(Source data)
····················

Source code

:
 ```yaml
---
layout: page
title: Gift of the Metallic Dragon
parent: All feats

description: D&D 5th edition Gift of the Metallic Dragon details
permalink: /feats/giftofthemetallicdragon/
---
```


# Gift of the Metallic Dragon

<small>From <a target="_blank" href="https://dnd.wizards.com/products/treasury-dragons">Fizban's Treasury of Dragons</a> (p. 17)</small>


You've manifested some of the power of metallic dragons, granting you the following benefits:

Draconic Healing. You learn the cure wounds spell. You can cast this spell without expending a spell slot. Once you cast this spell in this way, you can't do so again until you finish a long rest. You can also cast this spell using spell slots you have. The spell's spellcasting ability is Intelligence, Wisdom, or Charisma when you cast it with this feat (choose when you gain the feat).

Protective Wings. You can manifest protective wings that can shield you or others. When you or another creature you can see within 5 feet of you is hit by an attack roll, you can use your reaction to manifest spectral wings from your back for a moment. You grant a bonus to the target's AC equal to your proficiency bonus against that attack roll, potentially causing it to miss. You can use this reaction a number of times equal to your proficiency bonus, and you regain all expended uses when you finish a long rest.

····················

### YOUR TASK:
Could you find each line in the entries that contains the string "long" and copy it?

### OUTPUT FOR THIS TASK:
Draconic Healing. You learn the cure wounds spell. You can cast this spell without expending a spell slot. Once you cast this spell in this way, you can't do so again until you finish a long rest. You can also cast this spell using spell slots you have. The spell's spellcasting ability is Intelligence, Wisdom, or Charisma when you cast it with this feat (choose when you gain the feat).
Protective Wings. You can manifest protective wings that can shield you or others. When you or another creature you can see within 5 feet of you is hit by an attack roll, you can use your reaction to manifest spectral wings from your back for a moment. You grant a bonus to the target's AC equal to your proficiency bonus against that attack roll, potentially causing it to miss. You can use this reaction a number of times equal to your proficiency bonus, and you regain all expended uses when you finish a long rest.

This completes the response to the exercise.